Letters from Iwo Jima (Clint Eastwood) USA 2006

„Letters from Iwo Jima“ ist filmisch ausgedrückt der „Gegenschuss“ zu Clint Eastwoods vorherigem Spielfilm „Flags of our Fathers“. Er behandelt die Invasion der strategisch wichtigen Insel Iwojima durch die US-Amerikaner im 2. Weltkrieg ausschließlich aus der Sicht der japanischen Truppen. Dabei nimmt der Regisseur sich Zeit für seine Figuren, für die aussichtslose Lage angesichts einer gewaltigen Übermacht und die fehlende Unterstützung durch eigene Streitkräfte. Das finale Gemetzel hätte man sich eigentlich schenken können. Nichts Neues auf den Schlachtfeldern, die in diesem Fall 18.000 Japanern und 7.000 Amerikanern das Leben gekostet haben. Was u.a. fehlt, ist die Konzentration auf einen tauglichen Protagonisten.

Figuren

Der ehemalige Bäcker Saigo hätte es sein können. Er mimt eine Art „braver Soldat Schwejk“ und verkörpert die ganze Sinnlosigkeit der Verteidigungsschlacht.
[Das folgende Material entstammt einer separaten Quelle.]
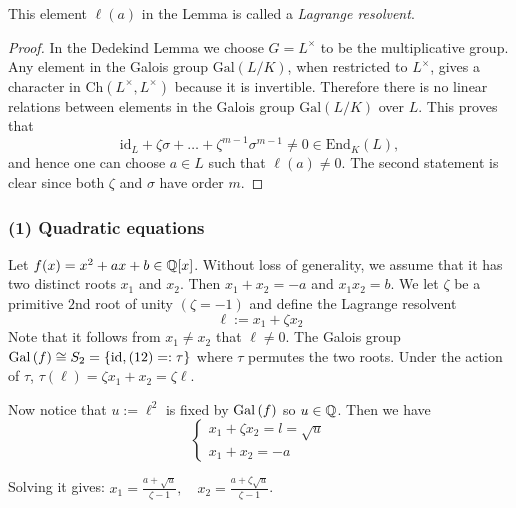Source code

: \documentclass[twoside = false,	%
		headsepline,		%
		parskip = true,
		]{scrbook}						%
\begin{document}
{    This element $\ell(a)$ in the Lemma is called a \emph{Lagrange resolvent}.

    \begin{proof}
        In the Dedekind Lemma we choose $G=L^\times$ to be the multiplicative group. Any element in the Galois group $\mathrm{Gal}(L/K)$, when restricted to $L^\times$, gives a character in $\mathrm{Ch}(L^\times,L^\times)$ because it is invertible. Therefore there is no linear relations between elements in the Galois group $\mathrm{Gal}(L/K)$ over $L$. This proves that $$\mathrm{id}_L+\zeta\sigma+\ldots+\zeta^{m-1}\sigma^{m-1}\neq 0\in \mathrm{End}_K(L),$$
        and hence one can choose $a\in L$ such that $\ell(a)\neq 0$. The second statement is clear since both $\zeta$ and $\sigma$ have order $m$.
    \end{proof}}

        \subsubsection{(1) Quadratic equations} 
            Let $f(x) = x^2 + ax + b \in \mathbb Q[x]$. Without loss of generality, we assume that it has two distinct roots $x_1$ and $x_2$. Then $x_1 + x_2 = -a$ and $x_1x_2 = b$. We let $\zeta$ be a primitive $2$nd root of unity $(\zeta = -1)$ and define the Lagrange resolvent
            \begin{equation*}
                \ell := x_1 + \zeta x_2
            \end{equation*}
            {\color{blue} Note that it follows from $x_1\neq x_2$ that $\ell\neq 0$.}
            The Galois group $\mathrm{Gal}\left( f\right) \cong S_2 = \{\mathrm{id}, (12)=: \tau \}$ where $\tau$ permutes the two roots. Under the action of $\tau$, $\tau(\ell) = \zeta x_1 + x_2 = \zeta \ell$.
            
            Now notice that $u:= \ell^2$ is fixed by $\mathrm{Gal}\left( f\right)$ so $u \in \mathbb Q$. Then we have
            \begin{equation*}
                \left\{ \begin{array}{c}
                    x_1 + \zeta x_2 = l = \sqrt{u}  \\
                    x_1 + x_2 = -a
                \end{array}\right.
            \end{equation*}
            
            Solving it gives: $x_1 = \frac{a + \sqrt{u}}{\zeta - 1}, \quad x_2 = \frac{a +\zeta \sqrt{u}}{\zeta - 1}$.
            
\end{document}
Von ihm kommt der intelligenteste militärstrategische Vorschlag: „Wenn wir den Amerikanern die Insel überlassen, können wir schnell wieder nach Hause.“ Das wär’s gewesen. Natürlich ist dieser Plan außerhalb der Vorstellungskraft der Militärführung, die Harakiri für ehrenwerter hält als eine Flucht: „Lang lebe der Kaiser!“

Der Fehler liegt im Plural: „Letters“. Besser wäre ein Brief gewesen, und zwar der von Saigo an seine schwangere Frau. Clint Eastwood verzettelt sich, indem er eine Vielzahl von Charaktere aufbietet. Da ist, neben Saigo, Hauptmann Tanida, dann der Kommandeur Generalleutnant Kuribayashi, der Springreiter Oberstleutnant Nishi, dann Shimizu, ein ehemaliger Militärpolizist usw. So kann, trotz gelegentlicher Flashbacks, keine Nähe aufgebaut werden, die aber Voraussetzung für eine emotionale Anteilnahme wäre. Wir erfahren zu wenig über die Protagonisten. Die fragmentarische Behandlung sorgt für Distanz, für Oberflächlichkeit und deutet auf den eigentlichen Schwachpunkt hin.

Story

Es gibt keine Geschichte. Die Eroberung einer Vulkaninsel ist keine Geschichte. Das ist vergleichbar mit „Titanic“ ohne melodramatische Liebesgeschichte. Was dann übrig bleibt, ist die Visualisierung einer Katastrophe, die ja auch keine Überraschung ist oder Suspense enthält. Weiß ja jeder vorab, dass das Schiff untergeht oder die Insel eingenommen wird. Was ist denn überhaupt eine Geschichte (s.a. klassische Erzählmotive)?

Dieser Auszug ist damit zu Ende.